> **Data excerpts**:
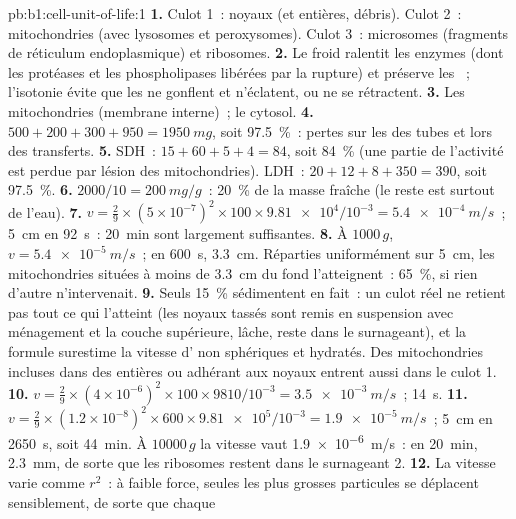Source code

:\begin{solution}{pb:b1:cell-unit-of-life:1}
\textbf{1.} Culot 1~: noyaux (et  entières, débris). Culot 2~:
mitochondries (avec lysosomes et peroxysomes). Culot 3~: microsomes
(fragments de réticulum endoplasmique) et ribosomes.
\textbf{2.} Le froid ralentit les enzymes (dont les protéases et les
phospholipases libérées par la rupture) et préserve les ~;
l'isotonie évite que les  ne gonflent et n'éclatent, ou ne se
rétractent.
\textbf{3.} Les mitochondries (membrane interne)~; le cytosol.
\textbf{4.} $500 + 200 + 300 + 950 = \qty{1950}{mg}$, soit
\qty{97.5}{\%}~: pertes sur les  des tubes et lors des transferts.
\textbf{5.} SDH~: $15 + 60 + 5 + 4 = 84$, soit \qty{84}{\%} (une partie
de l'activité est perdue par lésion des mitochondries). LDH~:
$20 + 12 + 8 + 350 = 390$, soit \qty{97.5}{\%}.
\textbf{6.} $2000/10 = \qty{200}{mg/g}$~: \qty{20}{\%} de la masse fraîche (le reste est surtout de l'eau).
\textbf{7.} $v = \frac{2}{9}\times(5\times 10^{-7})^2\times 100\times
\num{9.81e4}/10^{-3} = \qty{5.4e-4}{m/s}$~; \qty{5}{cm} en \qty{92}{s}~:
\qty{20}{min} sont largement suffisantes.
\textbf{8.} À $1000\,g$, $v = \qty{5.4e-5}{m/s}$~; en \qty{600}{s},
\qty{3.3}{cm}. Réparties uniformément sur \qty{5}{cm}, les mitochondries
situées à moins de \qty{3.3}{cm} du fond l'atteignent~: \qty{65}{\%}, si
rien d'autre n'intervenait.
\textbf{9.} Seuls \qty{15}{\%} sédimentent en fait~: un culot réel ne
retient pas tout ce qui l'atteint (les noyaux tassés sont remis en
suspension avec ménagement et la couche supérieure, lâche, reste dans le
surnageant), et la formule surestime la vitesse d' non
sphériques et hydratés. Des mitochondries incluses dans des 
entières ou adhérant aux noyaux entrent aussi dans le culot 1.
\textbf{10.} $v = \frac{2}{9}\times(4\times 10^{-6})^2\times 100\times
9810/10^{-3} = \qty{3.5e-3}{m/s}$~; \qty{14}{s}.
\textbf{11.} $v = \frac{2}{9}\times(1.2\times 10^{-8})^2\times 600\times
\num{9.81e5}/10^{-3} = \qty{1.9e-5}{m/s}$~; \qty{5}{cm} en
\qty{2650}{s}, soit \qty{44}{min}. À $\num{10000}\,g$ la vitesse vaut
\qty{1.9e-6}{m/s}~: en \qty{20}{min}, \qty{2.3}{mm}, de sorte que les
ribosomes restent dans le surnageant 2.
\textbf{12.} La vitesse varie comme $r^2$~: à faible force, seules les
plus grosses particules se déplacent sensiblement, de sorte que chaque

\end{solution}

> **Directions for this task**: Write every record out again exactly as written. Pictures don't belong in the copy.

> **Task response**:
Source code

:\begin{solution}{pb:b1:cell-unit-of-life:1}
\textbf{1.} Culot 1~: noyaux (et  entières, débris). Culot 2~:
mitochondries (avec lysosomes et peroxysomes). Culot 3~: microsomes
(fragments de réticulum endoplasmique) et ribosomes.
\textbf{2.} Le froid ralentit les enzymes (dont les protéases et les
phospholipases libérées par la rupture) et préserve les ~;
l'isotonie évite que les  ne gonflent et n'éclatent, ou ne se
rétractent.
\textbf{3.} Les mitochondries (membrane interne)~; le cytosol.
\textbf{4.} $500 + 200 + 300 + 950 = \qty{1950}{mg}$, soit
\qty{97.5}{\%}~: pertes sur les  des tubes et lors des transferts.
\textbf{5.} SDH~: $15 + 60 + 5 + 4 = 84$, soit \qty{84}{\%} (une partie
de l'activité est perdue par lésion des mitochondries). LDH~:
$20 + 12 + 8 + 350 = 390$, soit \qty{97.5}{\%}.
\textbf{6.} $2000/10 = \qty{200}{mg/g}$~: \qty{20}{\%} de la masse fraîche (le reste est surtout de l'eau).
\textbf{7.} $v = \frac{2}{9}\times(5\times 10^{-7})^2\times 100\times
\num{9.81e4}/10^{-3} = \qty{5.4e-4}{m/s}$~; \qty{5}{cm} en \qty{92}{s}~:
\qty{20}{min} sont largement suffisantes.
\textbf{8.} À $1000\,g$, $v = \qty{5.4e-5}{m/s}$~; en \qty{600}{s},
\qty{3.3}{cm}. Réparties uniformément sur \qty{5}{cm}, les mitochondries
situées à moins de \qty{3.3}{cm} du fond l'atteignent~: \qty{65}{\%}, si
rien d'autre n'intervenait.
\textbf{9.} Seuls \qty{15}{\%} sédimentent en fait~: un culot réel ne
retient pas tout ce qui l'atteint (les noyaux tassés sont remis en
suspension avec ménagement et la couche supérieure, lâche, reste dans le
surnageant), et la formule surestime la vitesse d' non
sphériques et hydratés. Des mitochondries incluses dans des 
entières ou adhérant aux noyaux entrent aussi dans le culot 1.
\textbf{10.} $v = \frac{2}{9}\times(4\times 10^{-6})^2\times 100\times
9810/10^{-3} = \qty{3.5e-3}{m/s}$~; \qty{14}{s}.
\textbf{11.} $v = \frac{2}{9}\times(1.2\times 10^{-8})^2\times 600\times
\num{9.81e5}/10^{-3} = \qty{1.9e-5}{m/s}$~; \qty{5}{cm} en
\qty{2650}{s}, soit \qty{44}{min}. À $\num{10000}\,g$ la vitesse vaut
\qty{1.9e-6}{m/s}~: en \qty{20}{min}, \qty{2.3}{mm}, de sorte que les
ribosomes restent dans le surnageant 2.
\textbf{12.} La vitesse varie comme $r^2$~: à faible force, seules les
plus grosses particules se déplacent sensiblement, de sorte que chaque

\end{solution}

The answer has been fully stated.